"Nie mehr Weltuntergang" schwor Roland Emmerich nach "2012". Von wegen ...
Eigentlich hatte Roland Emmerich geplant, zwei weitere Fortsetzungen seines Alien-Krachers "Independence Day" zu drehen. Schließlich hat niemand im Filmgeschäft mehr Spaß an der Zerstörung der Erde als der "2012"-Macher.
Aber die Menschen in den Metropolen von Paris bis Hongkong können ihre Bunker wieder verlassen. Mit dem nächsten Weltuntergang wird sich Emmerich noch Zeit lassen, wie er sagt: "Mit 'Independence Day 2' geht's vor und zurück. Es gibt noch kein Drehbuch und ich schreibe keine Zeile, solange nichts entschieden ist. Aber: Eines Tages wird es passieren." Also doch - ab in die Bunker, Leute!

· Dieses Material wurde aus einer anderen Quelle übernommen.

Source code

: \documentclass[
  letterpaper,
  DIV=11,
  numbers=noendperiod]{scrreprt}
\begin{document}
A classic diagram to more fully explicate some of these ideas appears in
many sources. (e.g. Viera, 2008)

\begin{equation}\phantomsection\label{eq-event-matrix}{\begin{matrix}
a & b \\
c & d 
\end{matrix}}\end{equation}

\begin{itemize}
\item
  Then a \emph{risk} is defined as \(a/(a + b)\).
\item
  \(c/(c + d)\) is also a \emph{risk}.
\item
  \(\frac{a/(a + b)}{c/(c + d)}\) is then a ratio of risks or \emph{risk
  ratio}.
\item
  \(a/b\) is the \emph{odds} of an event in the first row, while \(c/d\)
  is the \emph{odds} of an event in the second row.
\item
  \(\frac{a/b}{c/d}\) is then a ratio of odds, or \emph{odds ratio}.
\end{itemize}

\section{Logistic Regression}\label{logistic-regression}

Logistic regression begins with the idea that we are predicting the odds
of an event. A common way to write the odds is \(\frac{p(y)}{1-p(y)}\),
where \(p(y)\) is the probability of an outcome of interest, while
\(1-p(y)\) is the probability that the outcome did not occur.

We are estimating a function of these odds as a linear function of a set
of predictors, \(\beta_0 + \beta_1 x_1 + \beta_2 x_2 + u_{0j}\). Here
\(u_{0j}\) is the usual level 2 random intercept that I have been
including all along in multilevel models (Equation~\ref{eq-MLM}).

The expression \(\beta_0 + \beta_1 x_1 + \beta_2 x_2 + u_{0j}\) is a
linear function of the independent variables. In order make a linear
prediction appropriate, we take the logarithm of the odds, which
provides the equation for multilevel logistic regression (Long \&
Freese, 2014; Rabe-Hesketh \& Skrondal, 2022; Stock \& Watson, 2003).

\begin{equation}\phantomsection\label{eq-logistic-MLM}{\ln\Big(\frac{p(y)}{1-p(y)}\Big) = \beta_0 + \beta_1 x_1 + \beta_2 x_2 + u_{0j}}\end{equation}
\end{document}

Natürlich wird "Independence Day 2" kommen und mit Sicherheit geht auch Will Smith darin wieder auf fröhliche Alien-Jagd. Es gibt dafür 800 Millionen irdische Gründe - soviele Dollars hat der erste "Independence Day" eingespielt. Studiobosse stehen auf solche Argumente in Zeiten von Sequels, Prequels und Reboots.

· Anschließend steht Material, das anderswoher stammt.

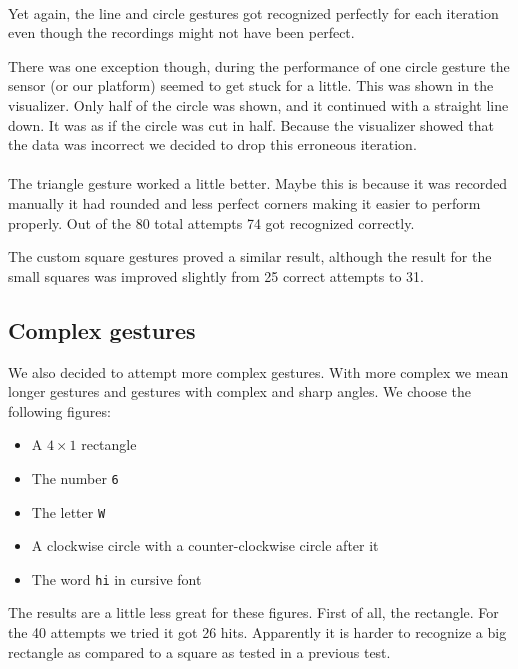\documentclass[a4paper]{article}
\providecommand{\tightlist}{%
\setlength{\itemsep}{0pt}\setlength{\parskip}{0pt}}
\begin{document}
  \paragraph{}
  Yet again, the line and circle gestures got recognized perfectly for each
  iteration even though the recordings might not have been perfect.

  There was one exception though, during the performance of one circle gesture
  the sensor (or our platform) seemed to get stuck for a little. This was shown
  in the visualizer. Only half of the circle was shown, and it continued with a
  straight line down. It was as if the circle was cut in half. Because the
  visualizer showed that the data was incorrect we decided to drop this erroneous
  iteration.

  \paragraph{}
  The triangle gesture worked a little better. Maybe this is because it was
  recorded manually it had rounded and less perfect corners making it easier to
  perform properly. Out of the 80 total attempts 74 got recognized correctly.

  The custom square gestures proved a similar result, although the result for
  the small squares was improved slightly from 25 correct attempts to 31.

  \subsection{Complex gestures}
  We also decided to attempt more complex gestures. With more complex we mean
  longer gestures and gestures with complex and sharp angles. We choose the
  following figures:

  \begin{itemize}
    \tightlist{}
    \item A $4\times1$ rectangle
    \item The number \verb_6_
    \item The letter \verb_W_
    \item A clockwise circle with a counter-clockwise circle after it
    \item The word \verb_hi_ in cursive font
  \end{itemize}

  The results are a little less great for these figures. First of all, the
  rectangle. For the 40 attempts we tried it got 26 hits. Apparently it is
  harder to recognize a big rectangle as compared to a square as tested in a
  previous test.
\end{document}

Aber die Welt ist nicht genug für einen wie Roland Emmerich. Als nächstes bringt er ein ganzes galaktisches Imperium zu Fall: Er wird "Foundation" aus der Feder des Science Fiction-Gurus Isaac Asimov verfilmen. "Wir haben erstmal einen Produktionsdesigner angeheuert, der uns ausrechnet, was der Spaß kosten wird", erzählt der Schwabe. "Ich will einen Film machen, der ganz anders ist als die gewohnte Science Fiction und möchte mich dabei nicht mit der Bürde extrem hoher Kosten belasten."
Roland Emmerich war bei seinem aktuellem Projekt ganz besonders sparsam: Es entstand ganz bescheiden und friedlich in den Studios Babelsberg: "Anonymus" wird lediglich die Welt der Shakespeare-Fans erschüttern.